PROVIDED MATERIAL:
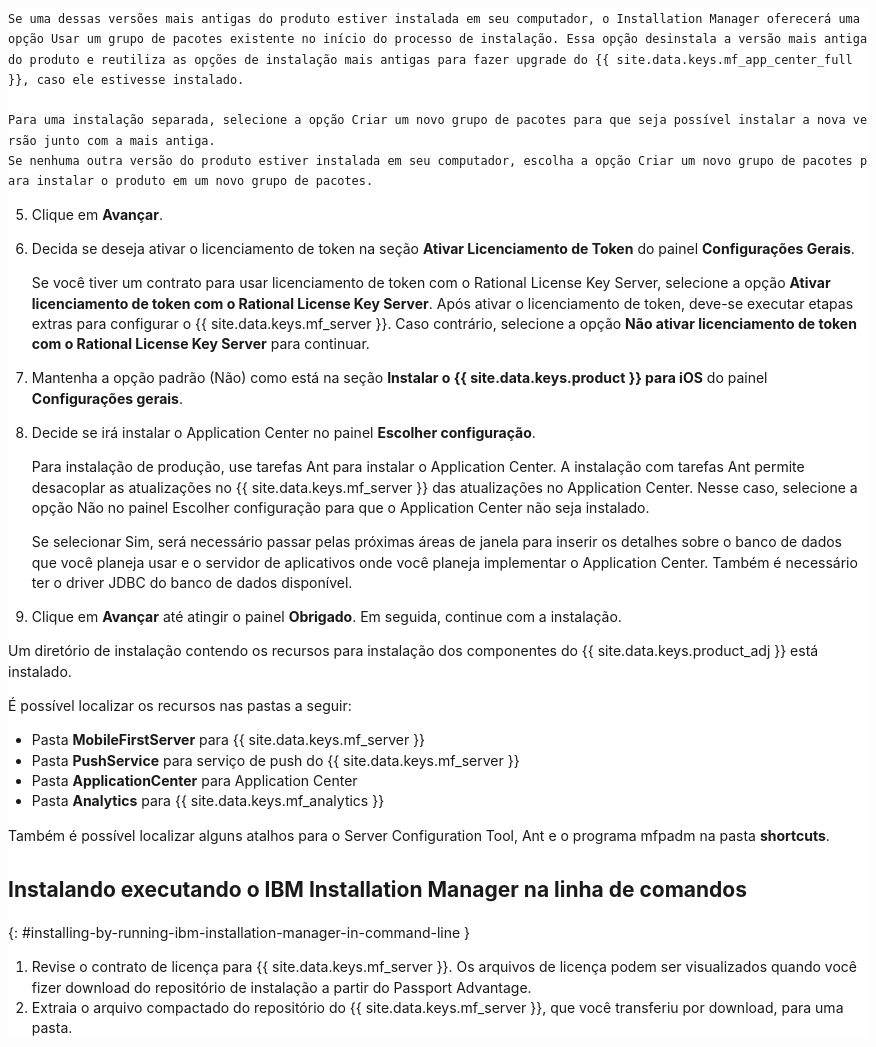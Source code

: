     Se uma dessas versões mais antigas do produto estiver instalada em seu computador, o Installation Manager oferecerá uma opção Usar um grupo de pacotes existente no início do processo de instalação. Essa opção desinstala a versão mais antiga do produto e reutiliza as opções de instalação mais antigas para fazer upgrade do {{ site.data.keys.mf_app_center_full }}, caso ele estivesse instalado.
    
    Para uma instalação separada, selecione a opção Criar um novo grupo de pacotes para que seja possível instalar a nova versão junto com a mais antiga.  
    Se nenhuma outra versão do produto estiver instalada em seu computador, escolha a opção Criar um novo grupo de pacotes para instalar o produto em um novo grupo de pacotes.
    
5. Clique em **Avançar**.
6. Decida se deseja ativar o licenciamento de token na seção **Ativar Licenciamento de Token** do painel **Configurações Gerais**.

    Se você tiver um contrato para usar licenciamento de token com o Rational License Key Server, selecione a opção **Ativar licenciamento de token com o Rational License Key Server**. Após ativar o licenciamento de token, deve-se executar etapas extras para configurar o
{{ site.data.keys.mf_server }}. Caso contrário, selecione a opção **Não ativar licenciamento de token com o Rational License Key Server** para continuar.
7. Mantenha a opção padrão (Não) como está na seção **Instalar o {{ site.data.keys.product }} para iOS** do painel **Configurações gerais**.
8. Decide se irá instalar o Application Center no painel **Escolher configuração**.

    Para instalação de produção, use tarefas Ant para instalar o Application Center. A instalação com tarefas Ant permite desacoplar as atualizações no {{ site.data.keys.mf_server }} das atualizações no Application Center. Nesse caso, selecione a opção Não no painel Escolher configuração para que o Application Center não seja instalado.

    Se selecionar Sim, será necessário passar pelas próximas áreas de janela para inserir os detalhes sobre o banco de dados que você planeja usar e o servidor de aplicativos onde você planeja implementar o Application Center. Também é necessário ter o driver JDBC do banco de dados disponível.
9. Clique em **Avançar** até atingir o painel **Obrigado**. Em seguida, continue com a instalação.

Um diretório de instalação contendo os recursos para instalação dos componentes do {{ site.data.keys.product_adj }} está instalado.

É possível localizar os recursos nas pastas a seguir:

* Pasta **MobileFirstServer** para {{ site.data.keys.mf_server }}
* Pasta **PushService** para serviço de push do {{ site.data.keys.mf_server }}
* Pasta **ApplicationCenter** para Application Center
* Pasta **Analytics** para {{ site.data.keys.mf_analytics }}

Também é possível localizar alguns atalhos para o Server Configuration Tool, Ant e o programa mfpadm na pasta **shortcuts**.

## Instalando executando o IBM Installation Manager na linha de comandos
{: #installing-by-running-ibm-installation-manager-in-command-line }

1. Revise o contrato de licença para {{ site.data.keys.mf_server }}. Os arquivos de licença podem ser visualizados quando você fizer download do repositório de instalação a partir do Passport Advantage.
2. Extraia o arquivo compactado do repositório do {{ site.data.keys.mf_server }}, que você transferiu por download, para uma pasta.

EXERCISE DIRECTIONS: Above are records; repeat only the lines starting at the line with "5. Clique em **Avançar**." and ending at the line with "Um diretório de", exactly as they appear, both included.

RESULT:
5. Clique em **Avançar**.
6. Decida se deseja ativar o licenciamento de token na seção **Ativar Licenciamento de Token** do painel **Configurações Gerais**.

    Se você tiver um contrato para usar licenciamento de token com o Rational License Key Server, selecione a opção **Ativar licenciamento de token com o Rational License Key Server**. Após ativar o licenciamento de token, deve-se executar etapas extras para configurar o
{{ site.data.keys.mf_server }}. Caso contrário, selecione a opção **Não ativar licenciamento de token com o Rational License Key Server** para continuar.
7. Mantenha a opção padrão (Não) como está na seção **Instalar o {{ site.data.keys.product }} para iOS** do painel **Configurações gerais**.
8. Decide se irá instalar o Application Center no painel **Escolher configuração**.

    Para instalação de produção, use tarefas Ant para instalar o Application Center. A instalação com tarefas Ant permite desacoplar as atualizações no {{ site.data.keys.mf_server }} das atualizações no Application Center. Nesse caso, selecione a opção Não no painel Escolher configuração para que o Application Center não seja instalado.

    Se selecionar Sim, será necessário passar pelas próximas áreas de janela para inserir os detalhes sobre o banco de dados que você planeja usar e o servidor de aplicativos onde você planeja implementar o Application Center. Também é necessário ter o driver JDBC do banco de dados disponível.
9. Clique em **Avançar** até atingir o painel **Obrigado**. Em seguida, continue com a instalação.

Um diretório de instalação contendo os recursos para instalação dos componentes do {{ site.data.keys.product_adj }} está instalado.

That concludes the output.